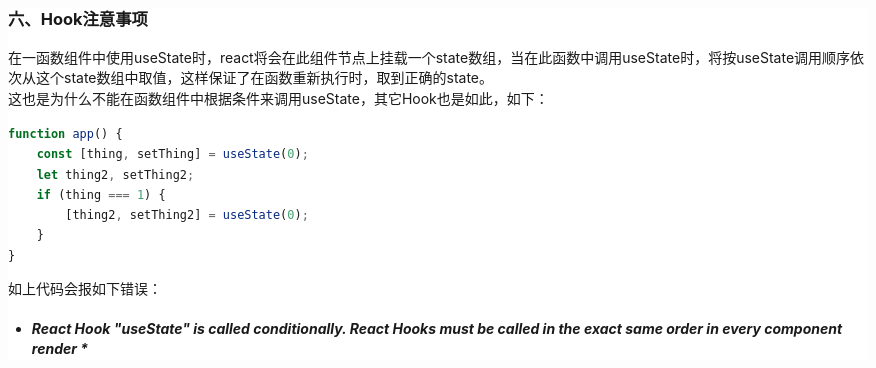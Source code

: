 ### 六、Hook注意事项  
在一函数组件中使用useState时，react将会在此组件节点上挂载一个state数组，当在此函数中调用useState时，将按useState调用顺序依次从这个state数组中取值，这样保证了在函数重新执行时，取到正确的state。  
这也是为什么不能在函数组件中根据条件来调用useState，其它Hook也是如此，如下：  
```javascript
function app() {
    const [thing, setThing] = useState(0);
    let thing2, setThing2;
    if (thing === 1) {
        [thing2, setThing2] = useState(0);
    }
}
```
如上代码会报如下错误：
* ##### React Hook "useState" is called conditionally. React Hooks must be called in the exact same order in every component render *

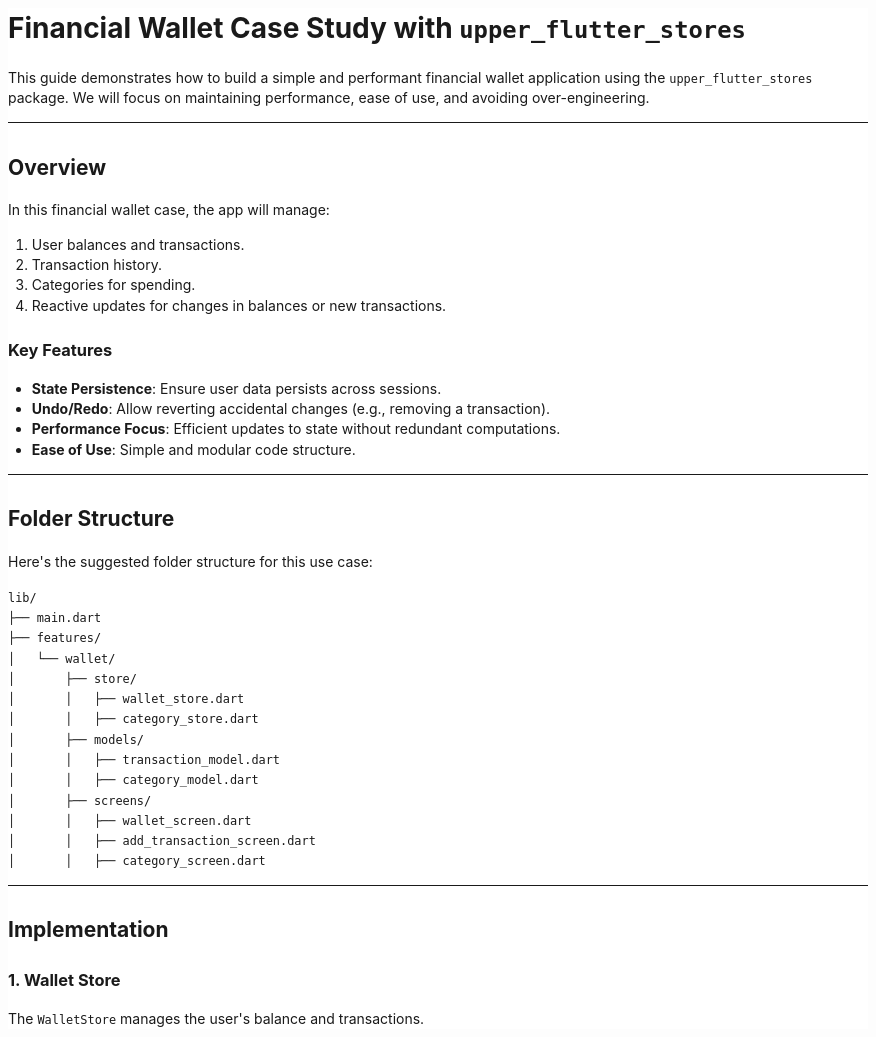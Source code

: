 # Financial Wallet Case Study with `upper_flutter_stores`

This guide demonstrates how to build a simple and performant financial wallet application using the `upper_flutter_stores` package. We will focus on maintaining performance, ease of use, and avoiding over-engineering.

---

## **Overview**
In this financial wallet case, the app will manage:

1. User balances and transactions.
2. Transaction history.
3. Categories for spending.
4. Reactive updates for changes in balances or new transactions.

### **Key Features**
- **State Persistence**: Ensure user data persists across sessions.
- **Undo/Redo**: Allow reverting accidental changes (e.g., removing a transaction).
- **Performance Focus**: Efficient updates to state without redundant computations.
- **Ease of Use**: Simple and modular code structure.

---

## **Folder Structure**
Here's the suggested folder structure for this use case:

```
lib/
├── main.dart
├── features/
│   └── wallet/
│       ├── store/
│       │   ├── wallet_store.dart
│       │   ├── category_store.dart
│       ├── models/
│       │   ├── transaction_model.dart
│       │   ├── category_model.dart
│       ├── screens/
│       │   ├── wallet_screen.dart
│       │   ├── add_transaction_screen.dart
│       │   ├── category_screen.dart
```

---

## **Implementation**

### **1. Wallet Store**
The `WalletStore` manages the user's balance and transactions.
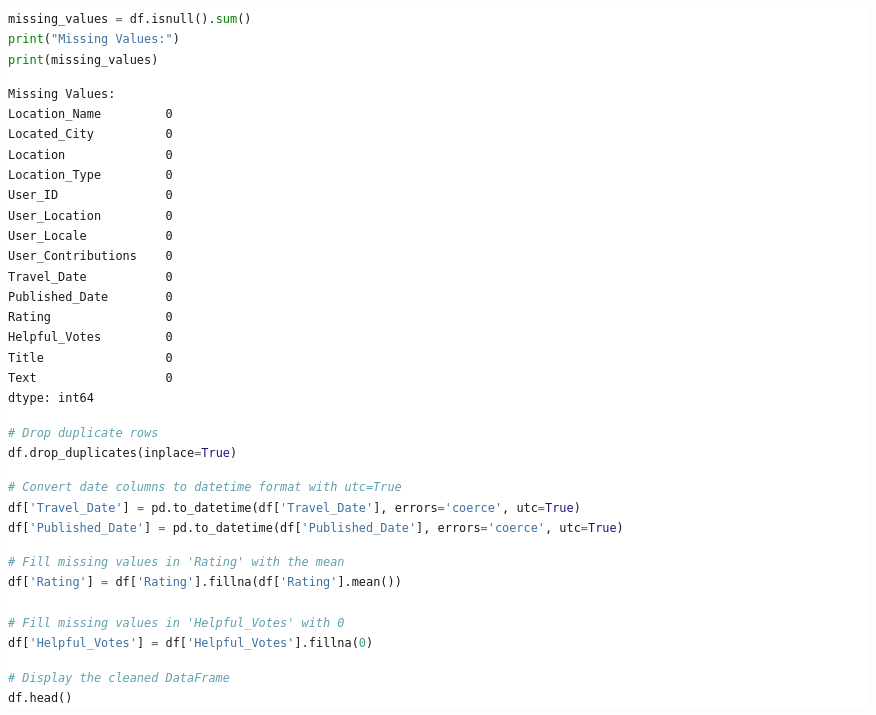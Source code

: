 

```python
missing_values = df.isnull().sum()
print("Missing Values:")
print(missing_values)

```

    Missing Values:
    Location_Name         0
    Located_City          0
    Location              0
    Location_Type         0
    User_ID               0
    User_Location         0
    User_Locale           0
    User_Contributions    0
    Travel_Date           0
    Published_Date        0
    Rating                0
    Helpful_Votes         0
    Title                 0
    Text                  0
    dtype: int64
    


```python
# Drop duplicate rows
df.drop_duplicates(inplace=True)


```


```python
# Convert date columns to datetime format with utc=True
df['Travel_Date'] = pd.to_datetime(df['Travel_Date'], errors='coerce', utc=True)
df['Published_Date'] = pd.to_datetime(df['Published_Date'], errors='coerce', utc=True)

```


```python
# Fill missing values in 'Rating' with the mean
df['Rating'] = df['Rating'].fillna(df['Rating'].mean())

# Fill missing values in 'Helpful_Votes' with 0
df['Helpful_Votes'] = df['Helpful_Votes'].fillna(0)


```


```python
# Display the cleaned DataFrame
df.head()

```
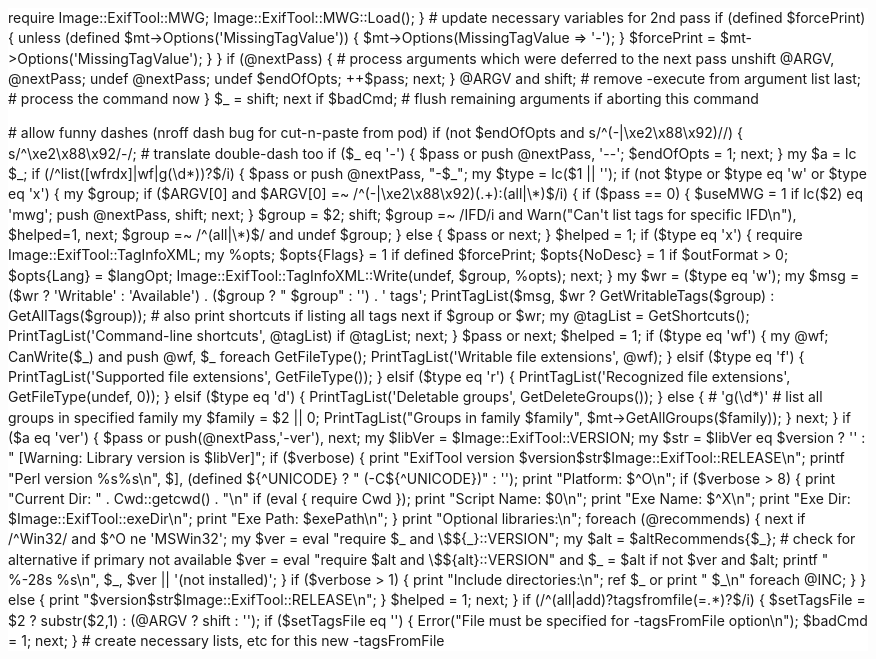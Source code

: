 require Image::ExifTool::MWG; Image::ExifTool::MWG::Load(); } \# update
necessary variables for 2nd pass if (defined \$forcePrint) { unless
(defined \$mt-\>Options(\'MissingTagValue\')) {
\$mt-\>Options(MissingTagValue =\> \'-\'); } \$forcePrint =
\$mt-\>Options(\'MissingTagValue\'); } } if (@nextPass) { \# process
arguments which were deferred to the next pass unshift \@ARGV,
\@nextPass; undef \@nextPass; undef \$endOfOpts; ++\$pass; next; }
\@ARGV and shift; \# remove -execute from argument list last; \# process
the command now } \$\_ = shift; next if \$badCmd; \# flush remaining
arguments if aborting this command

\# allow funny dashes (nroff dash bug for cut-n-paste from pod) if (not
\$endOfOpts and s/\^(-\|\\xe2\\x88\\x92)//) { s/\^\\xe2\\x88\\x92/-/; \#
translate double-dash too if (\$\_ eq \'-\') { \$pass or push
\@nextPass, \'\--\'; \$endOfOpts = 1; next; } my \$a = lc \$\_; if
(/\^list(\[wfrdx\]\|wf\|g(\\d\*))?\$/i) { \$pass or push \@nextPass,
\"-\$\_\"; my \$type = lc(\$1 \|\| \'\'); if (not \$type or \$type eq
\'w\' or \$type eq \'x\') { my \$group; if (\$ARGV\[0\] and \$ARGV\[0\]
=\~ /\^(-\|\\xe2\\x88\\x92)(.+):(all\|\\\*)\$/i) { if (\$pass == 0) {
\$useMWG = 1 if lc(\$2) eq \'mwg\'; push \@nextPass, shift; next; }
\$group = \$2; shift; \$group =\~ /IFD/i and Warn(\"Can\'t list tags for
specific IFD\\n\"), \$helped=1, next; \$group =\~ /\^(all\|\\\*)\$/ and
undef \$group; } else { \$pass or next; } \$helped = 1; if (\$type eq
\'x\') { require Image::ExifTool::TagInfoXML; my %opts; \$opts{Flags} =
1 if defined \$forcePrint; \$opts{NoDesc} = 1 if \$outFormat \> 0;
\$opts{Lang} = \$langOpt; Image::ExifTool::TagInfoXML::Write(undef,
\$group, %opts); next; } my \$wr = (\$type eq \'w\'); my \$msg = (\$wr ?
\'Writable\' : \'Available\') . (\$group ? \" \$group\" : \'\') . \'
tags\'; PrintTagList(\$msg, \$wr ? GetWritableTags(\$group) :
GetAllTags(\$group)); \# also print shortcuts if listing all tags next
if \$group or \$wr; my \@tagList = GetShortcuts();
PrintTagList(\'Command-line shortcuts\', \@tagList) if \@tagList; next;
} \$pass or next; \$helped = 1; if (\$type eq \'wf\') { my \@wf;
CanWrite(\$\_) and push \@wf, \$\_ foreach GetFileType();
PrintTagList(\'Writable file extensions\', \@wf); } elsif (\$type eq
\'f\') { PrintTagList(\'Supported file extensions\', GetFileType()); }
elsif (\$type eq \'r\') { PrintTagList(\'Recognized file extensions\',
GetFileType(undef, 0)); } elsif (\$type eq \'d\') {
PrintTagList(\'Deletable groups\', GetDeleteGroups()); } else { \#
\'g(\\d\*)\' \# list all groups in specified family my \$family = \$2
\|\| 0; PrintTagList(\"Groups in family \$family\",
\$mt-\>GetAllGroups(\$family)); } next; } if (\$a eq \'ver\') { \$pass
or push(@nextPass,\'-ver\'), next; my \$libVer =
\$Image::ExifTool::VERSION; my \$str = \$libVer eq \$version ? \'\' : \"
\[Warning: Library version is \$libVer\]\"; if (\$verbose) { print
\"ExifTool version \$version\$str\$Image::ExifTool::RELEASE\\n\"; printf
\"Perl version %s%s\\n\", \$\], (defined \${\^UNICODE} ? \"
(-C\${\^UNICODE})\" : \'\'); print \"Platform: \$\^O\\n\"; if (\$verbose
\> 8) { print \"Current Dir: \" . Cwd::getcwd() . \"\\n\" if (eval {
require Cwd }); print \"Script Name: \$0\\n\"; print \"Exe Name:
\$\^X\\n\"; print \"Exe Dir: \$Image::ExifTool::exeDir\\n\"; print \"Exe
Path: \$exePath\\n\"; } print \"Optional libraries:\\n\"; foreach
(@recommends) { next if /\^Win32/ and \$\^O ne \'MSWin32\'; my \$ver =
eval \"require \$\_ and \\\$\${\_}::VERSION\"; my \$alt =
\$altRecommends{\$\_}; \# check for alternative if primary not available
\$ver = eval \"require \$alt and \\\$\${alt}::VERSION\" and \$\_ = \$alt
if not \$ver and \$alt; printf \" %-28s %s\\n\", \$\_, \$ver \|\| \'(not
installed)\'; } if (\$verbose \> 1) { print \"Include directories:\\n\";
ref \$\_ or print \" \$\_\\n\" foreach \@INC; } } else { print
\"\$version\$str\$Image::ExifTool::RELEASE\\n\"; } \$helped = 1; next; }
if (/\^(all\|add)?tagsfromfile(=.\*)?\$/i) { \$setTagsFile = \$2 ?
substr(\$2,1) : (@ARGV ? shift : \'\'); if (\$setTagsFile eq \'\') {
Error(\"File must be specified for -tagsFromFile option\\n\"); \$badCmd
= 1; next; } \# create necessary lists, etc for this new -tagsFromFile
____
- [Work order]: From the listing above, repeat exactly the lines starting at the line that includes "tags\'; PrintTagList(\$msg, \$wr" and ending at the line that includes "or next; \$helped", with nothing outside that span.

- [Task output]:
tags\'; PrintTagList(\$msg, \$wr ? GetWritableTags(\$group) :
GetAllTags(\$group)); \# also print shortcuts if listing all tags next
if \$group or \$wr; my \@tagList = GetShortcuts();
PrintTagList(\'Command-line shortcuts\', \@tagList) if \@tagList; next;
} \$pass or next; \$helped = 1; if (\$type eq \'wf\') { my \@wf;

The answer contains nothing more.